Brief:
Your task is to filter the entries and copy every line containing the string "only".

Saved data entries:

::::::::

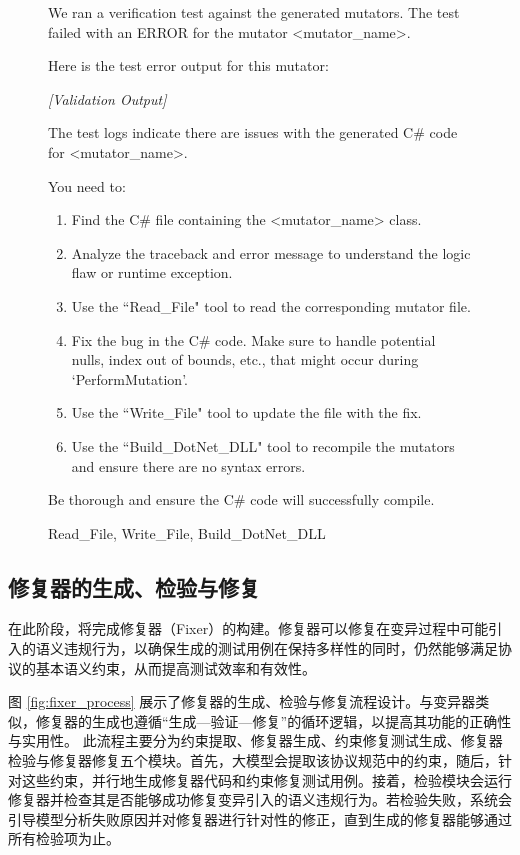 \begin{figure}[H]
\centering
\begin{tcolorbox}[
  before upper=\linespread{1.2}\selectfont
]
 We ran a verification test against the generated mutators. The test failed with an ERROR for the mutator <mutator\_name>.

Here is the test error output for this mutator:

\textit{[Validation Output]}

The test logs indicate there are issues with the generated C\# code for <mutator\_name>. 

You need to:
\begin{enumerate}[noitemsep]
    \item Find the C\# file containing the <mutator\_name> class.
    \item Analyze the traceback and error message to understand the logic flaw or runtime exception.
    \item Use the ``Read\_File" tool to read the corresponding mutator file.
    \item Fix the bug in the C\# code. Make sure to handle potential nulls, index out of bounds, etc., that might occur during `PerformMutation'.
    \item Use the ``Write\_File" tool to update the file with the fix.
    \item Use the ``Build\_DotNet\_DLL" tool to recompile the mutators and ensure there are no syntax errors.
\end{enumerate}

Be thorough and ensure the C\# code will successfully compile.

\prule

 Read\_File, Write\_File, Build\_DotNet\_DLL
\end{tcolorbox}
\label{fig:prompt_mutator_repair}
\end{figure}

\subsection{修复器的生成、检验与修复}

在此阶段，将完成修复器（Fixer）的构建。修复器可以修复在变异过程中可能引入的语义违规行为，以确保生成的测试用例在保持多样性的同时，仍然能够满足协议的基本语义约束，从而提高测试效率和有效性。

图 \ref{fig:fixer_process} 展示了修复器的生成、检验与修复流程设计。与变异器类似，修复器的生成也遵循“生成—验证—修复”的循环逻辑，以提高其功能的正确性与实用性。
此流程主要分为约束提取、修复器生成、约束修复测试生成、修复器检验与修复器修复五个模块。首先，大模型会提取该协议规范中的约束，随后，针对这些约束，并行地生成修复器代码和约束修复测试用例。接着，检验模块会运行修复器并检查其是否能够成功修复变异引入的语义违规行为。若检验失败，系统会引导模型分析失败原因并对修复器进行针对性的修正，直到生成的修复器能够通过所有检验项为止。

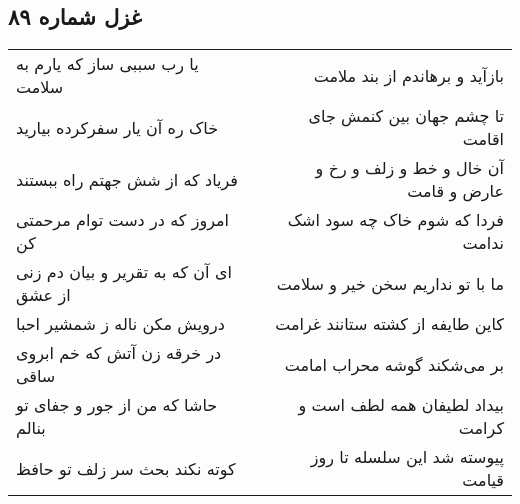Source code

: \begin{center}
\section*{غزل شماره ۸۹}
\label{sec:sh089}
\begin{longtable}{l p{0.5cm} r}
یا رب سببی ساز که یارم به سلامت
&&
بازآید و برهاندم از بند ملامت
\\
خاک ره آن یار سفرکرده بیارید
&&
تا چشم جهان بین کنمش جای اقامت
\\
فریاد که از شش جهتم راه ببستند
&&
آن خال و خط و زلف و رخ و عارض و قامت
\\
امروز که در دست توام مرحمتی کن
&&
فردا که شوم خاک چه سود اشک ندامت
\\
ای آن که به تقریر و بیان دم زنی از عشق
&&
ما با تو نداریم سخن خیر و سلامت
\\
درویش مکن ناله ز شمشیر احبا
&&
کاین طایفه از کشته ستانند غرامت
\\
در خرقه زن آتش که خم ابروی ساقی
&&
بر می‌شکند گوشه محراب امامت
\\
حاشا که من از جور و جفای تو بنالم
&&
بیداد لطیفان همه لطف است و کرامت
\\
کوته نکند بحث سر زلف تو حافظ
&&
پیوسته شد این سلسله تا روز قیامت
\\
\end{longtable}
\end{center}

::::::::

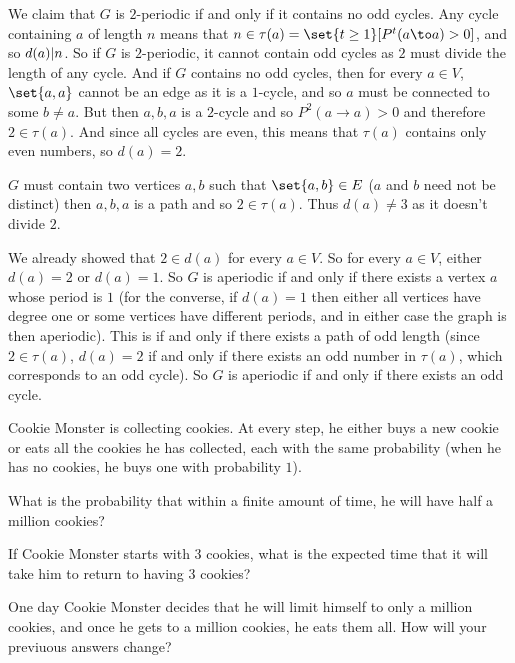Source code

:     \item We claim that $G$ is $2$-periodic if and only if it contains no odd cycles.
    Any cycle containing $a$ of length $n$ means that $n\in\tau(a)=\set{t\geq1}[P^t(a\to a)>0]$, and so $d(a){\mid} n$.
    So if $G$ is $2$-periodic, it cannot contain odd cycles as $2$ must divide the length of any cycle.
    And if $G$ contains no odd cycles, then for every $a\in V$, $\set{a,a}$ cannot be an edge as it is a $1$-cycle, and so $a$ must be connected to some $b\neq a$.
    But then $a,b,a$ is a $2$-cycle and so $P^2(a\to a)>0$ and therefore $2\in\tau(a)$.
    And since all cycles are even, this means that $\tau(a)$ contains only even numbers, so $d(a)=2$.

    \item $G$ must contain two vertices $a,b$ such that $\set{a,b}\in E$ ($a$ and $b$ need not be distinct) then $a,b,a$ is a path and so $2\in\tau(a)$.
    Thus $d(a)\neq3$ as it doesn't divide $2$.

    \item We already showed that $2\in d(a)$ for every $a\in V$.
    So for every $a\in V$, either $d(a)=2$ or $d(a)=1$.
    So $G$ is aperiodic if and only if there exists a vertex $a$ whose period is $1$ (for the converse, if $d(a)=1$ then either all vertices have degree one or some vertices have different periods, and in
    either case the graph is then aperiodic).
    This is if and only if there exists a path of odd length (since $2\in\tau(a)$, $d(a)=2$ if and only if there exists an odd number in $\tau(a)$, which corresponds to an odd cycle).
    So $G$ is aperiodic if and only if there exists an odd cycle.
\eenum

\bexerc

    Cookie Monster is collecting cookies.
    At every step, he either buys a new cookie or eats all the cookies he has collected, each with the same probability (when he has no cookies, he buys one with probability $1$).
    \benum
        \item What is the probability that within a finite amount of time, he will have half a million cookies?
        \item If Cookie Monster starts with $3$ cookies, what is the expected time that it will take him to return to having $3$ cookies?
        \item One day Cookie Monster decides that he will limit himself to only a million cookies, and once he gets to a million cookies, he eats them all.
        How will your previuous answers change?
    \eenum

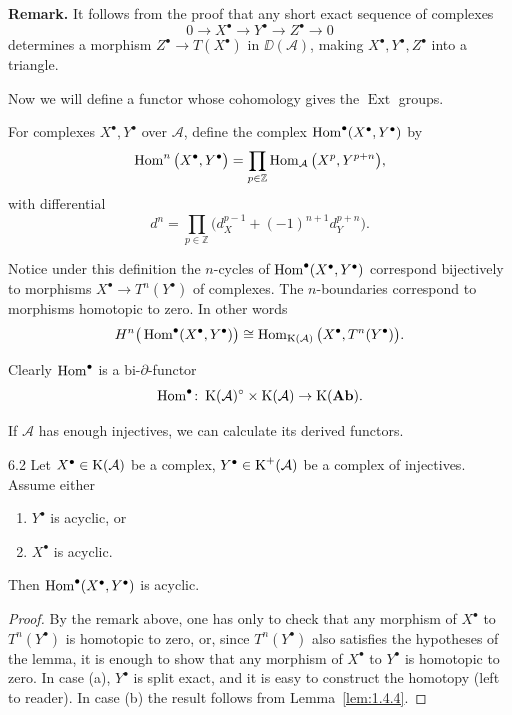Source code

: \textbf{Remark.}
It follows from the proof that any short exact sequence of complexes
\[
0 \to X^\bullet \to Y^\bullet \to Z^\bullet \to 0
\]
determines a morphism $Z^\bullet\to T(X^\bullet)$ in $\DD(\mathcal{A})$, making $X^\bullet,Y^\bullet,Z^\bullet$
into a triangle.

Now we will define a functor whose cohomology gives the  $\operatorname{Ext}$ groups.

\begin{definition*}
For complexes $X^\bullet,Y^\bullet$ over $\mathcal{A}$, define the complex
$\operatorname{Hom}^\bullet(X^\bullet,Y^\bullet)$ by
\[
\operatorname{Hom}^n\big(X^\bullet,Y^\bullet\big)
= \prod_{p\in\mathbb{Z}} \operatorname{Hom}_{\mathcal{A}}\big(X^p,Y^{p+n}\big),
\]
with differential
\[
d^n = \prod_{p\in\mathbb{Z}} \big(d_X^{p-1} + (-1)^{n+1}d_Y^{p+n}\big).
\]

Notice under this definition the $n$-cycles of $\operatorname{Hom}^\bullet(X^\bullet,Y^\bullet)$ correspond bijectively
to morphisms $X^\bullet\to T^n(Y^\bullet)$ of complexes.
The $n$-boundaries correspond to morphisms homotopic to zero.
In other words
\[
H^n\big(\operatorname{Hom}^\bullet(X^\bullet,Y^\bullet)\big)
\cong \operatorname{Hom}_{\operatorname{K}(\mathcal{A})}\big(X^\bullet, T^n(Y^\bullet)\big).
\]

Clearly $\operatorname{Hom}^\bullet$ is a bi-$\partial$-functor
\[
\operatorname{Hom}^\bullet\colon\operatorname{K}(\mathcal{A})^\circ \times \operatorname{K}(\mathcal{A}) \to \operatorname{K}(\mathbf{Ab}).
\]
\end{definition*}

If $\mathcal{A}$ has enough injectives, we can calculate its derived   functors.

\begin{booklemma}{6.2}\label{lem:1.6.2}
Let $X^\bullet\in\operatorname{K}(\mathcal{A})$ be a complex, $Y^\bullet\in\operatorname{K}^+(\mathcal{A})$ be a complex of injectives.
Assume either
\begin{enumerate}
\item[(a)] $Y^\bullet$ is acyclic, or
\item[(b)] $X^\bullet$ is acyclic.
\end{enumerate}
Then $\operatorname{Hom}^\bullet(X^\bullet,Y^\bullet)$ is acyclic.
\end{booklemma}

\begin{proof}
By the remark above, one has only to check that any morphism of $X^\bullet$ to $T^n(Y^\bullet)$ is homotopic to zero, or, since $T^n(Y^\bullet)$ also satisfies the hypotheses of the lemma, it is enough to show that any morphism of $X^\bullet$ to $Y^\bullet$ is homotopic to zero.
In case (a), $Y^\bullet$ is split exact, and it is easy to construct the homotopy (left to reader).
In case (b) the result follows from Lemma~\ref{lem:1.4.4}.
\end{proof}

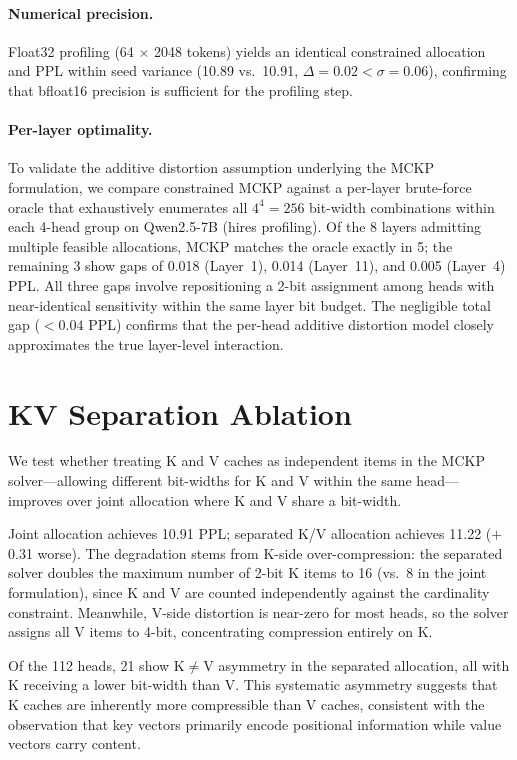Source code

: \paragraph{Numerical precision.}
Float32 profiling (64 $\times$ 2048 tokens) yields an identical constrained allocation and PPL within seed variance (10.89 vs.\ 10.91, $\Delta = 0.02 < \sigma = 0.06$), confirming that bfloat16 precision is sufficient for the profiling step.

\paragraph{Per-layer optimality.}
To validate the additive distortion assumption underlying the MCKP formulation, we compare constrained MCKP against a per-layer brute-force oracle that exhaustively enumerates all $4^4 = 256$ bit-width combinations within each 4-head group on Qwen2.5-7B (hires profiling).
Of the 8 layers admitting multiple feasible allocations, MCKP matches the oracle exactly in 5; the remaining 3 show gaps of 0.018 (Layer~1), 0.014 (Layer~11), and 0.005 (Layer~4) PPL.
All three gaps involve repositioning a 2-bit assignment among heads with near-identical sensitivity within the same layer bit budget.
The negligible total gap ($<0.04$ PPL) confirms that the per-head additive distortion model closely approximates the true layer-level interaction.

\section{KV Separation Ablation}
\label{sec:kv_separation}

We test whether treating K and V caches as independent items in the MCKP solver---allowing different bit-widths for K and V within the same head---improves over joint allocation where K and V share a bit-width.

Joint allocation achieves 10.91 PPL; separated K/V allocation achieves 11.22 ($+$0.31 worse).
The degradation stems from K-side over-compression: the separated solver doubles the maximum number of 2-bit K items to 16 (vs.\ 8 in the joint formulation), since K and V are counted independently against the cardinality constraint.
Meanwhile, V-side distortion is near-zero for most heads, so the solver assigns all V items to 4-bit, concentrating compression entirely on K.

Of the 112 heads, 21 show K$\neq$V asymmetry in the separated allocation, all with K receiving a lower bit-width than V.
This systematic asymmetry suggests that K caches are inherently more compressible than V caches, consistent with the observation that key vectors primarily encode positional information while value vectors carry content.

::::::::

Reply to the task:
:     \item We claim that $G$ is $2$-periodic if and only if it contains no odd cycles.
    And since all cycles are even, this means that $\tau(a)$ contains only even numbers, so $d(a)=2$.
    So $G$ is aperiodic if and only if there exists a vertex $a$ whose period is $1$ (for the converse, if $d(a)=1$ then either all vertices have degree one or some vertices have different periods, and in
    This is if and only if there exists a path of odd length (since $2\in\tau(a)$, $d(a)=2$ if and only if there exists an odd number in $\tau(a)$, which corresponds to an odd cycle).
    So $G$ is aperiodic if and only if there exists an odd cycle.
        \item One day Cookie Monster decides that he will limit himself to only a million cookies, and once he gets to a million cookies, he eats them all.
By the remark above, one has only to check that any morphism of $X^\bullet$ to $T^n(Y^\bullet)$ is homotopic to zero, or, since $T^n(Y^\bullet)$ also satisfies the hypotheses of the lemma, it is enough to show that any morphism of $X^\bullet$ to $Y^\bullet$ is homotopic to zero.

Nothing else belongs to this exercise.